_WHAT TO PRODUCE_
Please write out only the lines running from the one with "## !Note: We" through the last line of the listing, each exactly as given.

_ENTRIES PROVIDED_
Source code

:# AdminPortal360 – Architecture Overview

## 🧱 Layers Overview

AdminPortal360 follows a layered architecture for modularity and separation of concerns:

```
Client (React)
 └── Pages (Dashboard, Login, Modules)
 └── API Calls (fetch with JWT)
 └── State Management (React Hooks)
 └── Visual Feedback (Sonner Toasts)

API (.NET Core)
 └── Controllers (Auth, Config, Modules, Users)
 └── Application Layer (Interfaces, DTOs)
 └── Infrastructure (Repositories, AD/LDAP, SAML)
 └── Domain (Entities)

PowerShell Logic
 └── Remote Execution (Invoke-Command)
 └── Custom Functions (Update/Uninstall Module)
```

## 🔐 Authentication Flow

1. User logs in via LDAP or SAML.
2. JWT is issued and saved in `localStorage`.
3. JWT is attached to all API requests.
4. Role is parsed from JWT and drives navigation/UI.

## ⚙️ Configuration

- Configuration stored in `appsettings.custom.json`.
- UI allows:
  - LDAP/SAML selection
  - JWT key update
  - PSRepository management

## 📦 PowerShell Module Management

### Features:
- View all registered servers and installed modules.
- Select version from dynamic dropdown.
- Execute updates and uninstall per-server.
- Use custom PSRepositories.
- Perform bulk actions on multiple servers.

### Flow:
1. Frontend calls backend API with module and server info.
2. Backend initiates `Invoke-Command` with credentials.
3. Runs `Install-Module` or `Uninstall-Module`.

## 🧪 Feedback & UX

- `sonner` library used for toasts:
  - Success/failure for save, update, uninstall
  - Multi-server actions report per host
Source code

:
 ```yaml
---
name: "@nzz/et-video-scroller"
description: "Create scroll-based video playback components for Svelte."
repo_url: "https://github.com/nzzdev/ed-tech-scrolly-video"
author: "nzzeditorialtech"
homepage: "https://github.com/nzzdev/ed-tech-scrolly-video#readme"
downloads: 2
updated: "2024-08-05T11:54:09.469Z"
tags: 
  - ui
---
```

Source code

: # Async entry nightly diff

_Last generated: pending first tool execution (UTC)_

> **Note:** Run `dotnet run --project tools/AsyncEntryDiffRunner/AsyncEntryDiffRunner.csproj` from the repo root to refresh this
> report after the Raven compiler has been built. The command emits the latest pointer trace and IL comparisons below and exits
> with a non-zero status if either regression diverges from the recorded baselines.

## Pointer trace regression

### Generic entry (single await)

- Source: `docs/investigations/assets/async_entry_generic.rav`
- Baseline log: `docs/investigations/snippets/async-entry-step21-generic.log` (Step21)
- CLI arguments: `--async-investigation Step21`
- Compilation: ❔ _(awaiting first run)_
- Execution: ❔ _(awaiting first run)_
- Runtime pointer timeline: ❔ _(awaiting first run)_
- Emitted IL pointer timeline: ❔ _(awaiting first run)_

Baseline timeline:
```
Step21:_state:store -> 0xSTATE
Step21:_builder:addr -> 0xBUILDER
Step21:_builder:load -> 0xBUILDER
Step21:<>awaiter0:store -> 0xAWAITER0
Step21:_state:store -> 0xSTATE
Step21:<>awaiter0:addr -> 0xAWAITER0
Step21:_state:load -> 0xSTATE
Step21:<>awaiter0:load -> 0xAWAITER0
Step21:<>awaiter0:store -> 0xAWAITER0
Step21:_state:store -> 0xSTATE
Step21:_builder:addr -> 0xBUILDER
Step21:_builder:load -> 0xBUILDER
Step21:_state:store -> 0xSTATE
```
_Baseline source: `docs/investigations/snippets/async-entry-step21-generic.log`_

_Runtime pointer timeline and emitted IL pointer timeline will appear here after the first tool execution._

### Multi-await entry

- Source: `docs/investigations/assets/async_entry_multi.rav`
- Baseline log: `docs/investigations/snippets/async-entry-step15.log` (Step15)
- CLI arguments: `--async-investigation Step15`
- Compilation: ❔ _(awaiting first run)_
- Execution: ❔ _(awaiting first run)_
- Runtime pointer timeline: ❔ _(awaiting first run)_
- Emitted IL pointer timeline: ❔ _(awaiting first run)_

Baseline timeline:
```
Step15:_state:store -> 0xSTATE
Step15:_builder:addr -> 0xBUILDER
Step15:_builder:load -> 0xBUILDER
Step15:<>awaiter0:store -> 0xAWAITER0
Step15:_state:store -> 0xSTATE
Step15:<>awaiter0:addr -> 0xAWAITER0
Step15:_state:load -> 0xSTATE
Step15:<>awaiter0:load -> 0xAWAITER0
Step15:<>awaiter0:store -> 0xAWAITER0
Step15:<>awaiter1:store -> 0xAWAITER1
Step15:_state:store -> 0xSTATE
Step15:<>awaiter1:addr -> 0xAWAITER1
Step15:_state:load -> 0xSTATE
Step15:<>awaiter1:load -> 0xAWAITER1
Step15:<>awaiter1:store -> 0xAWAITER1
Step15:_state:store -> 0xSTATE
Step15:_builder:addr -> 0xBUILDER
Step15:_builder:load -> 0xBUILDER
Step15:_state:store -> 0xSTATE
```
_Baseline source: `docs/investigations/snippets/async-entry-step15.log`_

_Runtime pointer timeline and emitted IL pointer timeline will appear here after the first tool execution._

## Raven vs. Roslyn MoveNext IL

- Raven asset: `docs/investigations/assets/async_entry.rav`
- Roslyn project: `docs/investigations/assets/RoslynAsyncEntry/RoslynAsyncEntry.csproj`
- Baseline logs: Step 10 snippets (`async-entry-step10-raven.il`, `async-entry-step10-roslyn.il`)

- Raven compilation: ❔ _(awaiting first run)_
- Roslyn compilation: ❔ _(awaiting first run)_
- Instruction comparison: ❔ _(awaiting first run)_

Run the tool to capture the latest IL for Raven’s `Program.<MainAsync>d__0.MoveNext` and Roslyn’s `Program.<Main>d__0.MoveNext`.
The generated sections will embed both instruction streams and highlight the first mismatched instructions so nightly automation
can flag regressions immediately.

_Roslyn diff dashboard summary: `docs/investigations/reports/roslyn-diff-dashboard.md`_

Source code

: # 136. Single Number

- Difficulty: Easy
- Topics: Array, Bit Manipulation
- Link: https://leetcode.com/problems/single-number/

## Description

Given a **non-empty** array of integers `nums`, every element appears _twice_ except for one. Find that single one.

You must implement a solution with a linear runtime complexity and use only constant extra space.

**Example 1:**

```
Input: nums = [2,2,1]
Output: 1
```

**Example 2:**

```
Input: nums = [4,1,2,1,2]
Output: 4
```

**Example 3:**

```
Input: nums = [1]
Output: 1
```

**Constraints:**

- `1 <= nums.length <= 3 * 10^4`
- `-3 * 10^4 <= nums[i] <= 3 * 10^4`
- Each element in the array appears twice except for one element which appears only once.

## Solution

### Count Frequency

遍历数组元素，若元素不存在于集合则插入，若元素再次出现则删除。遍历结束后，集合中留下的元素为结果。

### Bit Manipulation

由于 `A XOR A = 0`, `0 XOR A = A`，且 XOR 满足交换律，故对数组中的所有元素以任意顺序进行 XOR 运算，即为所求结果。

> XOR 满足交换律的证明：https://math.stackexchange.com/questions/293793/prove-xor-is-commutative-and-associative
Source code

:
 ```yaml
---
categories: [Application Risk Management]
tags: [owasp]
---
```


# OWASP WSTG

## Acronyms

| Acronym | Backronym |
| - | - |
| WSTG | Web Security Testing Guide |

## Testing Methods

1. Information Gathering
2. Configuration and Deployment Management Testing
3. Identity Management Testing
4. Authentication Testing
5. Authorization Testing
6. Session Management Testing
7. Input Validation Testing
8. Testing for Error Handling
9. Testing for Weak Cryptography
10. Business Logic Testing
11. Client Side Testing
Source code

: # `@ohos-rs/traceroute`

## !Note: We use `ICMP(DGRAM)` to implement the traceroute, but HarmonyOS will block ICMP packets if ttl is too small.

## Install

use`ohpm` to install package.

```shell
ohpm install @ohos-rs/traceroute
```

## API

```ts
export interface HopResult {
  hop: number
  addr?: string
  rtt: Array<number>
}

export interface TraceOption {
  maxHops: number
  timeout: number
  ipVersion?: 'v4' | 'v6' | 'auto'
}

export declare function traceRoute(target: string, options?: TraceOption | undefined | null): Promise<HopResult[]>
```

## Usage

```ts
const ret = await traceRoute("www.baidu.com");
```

_SOLVED PROBLEM_
## !Note: We use `ICMP(DGRAM)` to implement the traceroute, but HarmonyOS will block ICMP packets if ttl is too small.

## Install

use`ohpm` to install package.

```shell
ohpm install @ohos-rs/traceroute
```

## API

```ts
export interface HopResult {
  hop: number
  addr?: string
  rtt: Array<number>
}

export interface TraceOption {
  maxHops: number
  timeout: number
  ipVersion?: 'v4' | 'v6' | 'auto'
}

export declare function traceRoute(target: string, options?: TraceOption | undefined | null): Promise<HopResult[]>
```

## Usage

```ts
const ret = await traceRoute("www.baidu.com");
```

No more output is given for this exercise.